N.B: I just got informed that 'happily ever after' is a general statement, discounting those few off-days. So ignore that whole last paragraph.
I guess I want a happy ending too. Now I'm drifting in my little bliss state of mind, which could be potentially fatal, as I have come to discover, because then I become complacent and think that I can realise my dreams without doing anything.
What else? I did have something to say. It was sitting in my mind. And now I've forgotten it.
I want to see Robin Hood.
I want to see Iron Man 2. Because Tony Stark is the best.
To get Viv for her birthday:
- almond bread
- a hug

Sunday, May 2

Wap bam boom

Alright, so I was going to blog about chorals anyway, when I got round to it, but just got told that it is rather sad that I don't blog anymore, so I guess I'll do that now.
Chorals was amazing.

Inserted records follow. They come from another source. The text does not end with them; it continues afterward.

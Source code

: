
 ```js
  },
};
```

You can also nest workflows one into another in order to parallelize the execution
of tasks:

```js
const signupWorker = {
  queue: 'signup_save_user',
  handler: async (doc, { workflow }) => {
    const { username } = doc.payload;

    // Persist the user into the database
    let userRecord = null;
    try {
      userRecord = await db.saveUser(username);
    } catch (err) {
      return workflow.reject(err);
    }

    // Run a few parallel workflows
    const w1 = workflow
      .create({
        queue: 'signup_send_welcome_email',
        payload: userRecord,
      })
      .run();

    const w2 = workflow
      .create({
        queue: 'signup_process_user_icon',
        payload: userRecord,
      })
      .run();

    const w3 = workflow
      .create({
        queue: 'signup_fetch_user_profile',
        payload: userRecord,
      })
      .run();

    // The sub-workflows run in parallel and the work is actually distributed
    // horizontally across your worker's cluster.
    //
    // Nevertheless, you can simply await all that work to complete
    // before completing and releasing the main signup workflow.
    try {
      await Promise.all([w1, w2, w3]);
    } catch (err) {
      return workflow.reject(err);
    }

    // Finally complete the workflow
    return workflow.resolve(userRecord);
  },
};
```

End of story. A huge thank you to some awesome directors, house captains, and my amazing orchestra. And everyone else. It was awesome to work with you guys and I had awesome fun. And made some awesome friends. I've been overusing the word 'awesome' lately in relation to chorals (almost as much as I use 'tired'), but it is so deserved. Let it never be said again that Oreads is the 'loser' house, because we came second. Yeah, that's right. Second in I don't know how long in our run of being fourth, but second. Beat that.
Well, Dryads did beat that, but all you other houses, beat that.
It was amazing. And awesome. As soon as we played the first two chords of Thriller, I was grinning like an idiot. And then the drums went BA DA BOOM and I was laughing like a maniac. Bad of me to have such a lapse in my conducting concentration, but it was just too good. I loved every moment of it. The excessive hugging, crying and whispered 'awesomes' after madrigal came off stage. The screaming and chanting when it was announced that we didn't come last. The crazy adrenalin rush I had before we went on stage, that meant I was walking around giving thumbs up to the whole orchestra with a massive grin pasted across my face. I loved it.
Thank you, thank you, thank you.
Thank you directors. Thank you house captain. Thank you Angela, awesome madrigal conductor. Thank you to the awesome, awesome, awesome orchestra.
Working with everyone, despite the freak-outs and the stress, is just beyond description.
Thank you everyone for an amazing, awesome, epic time.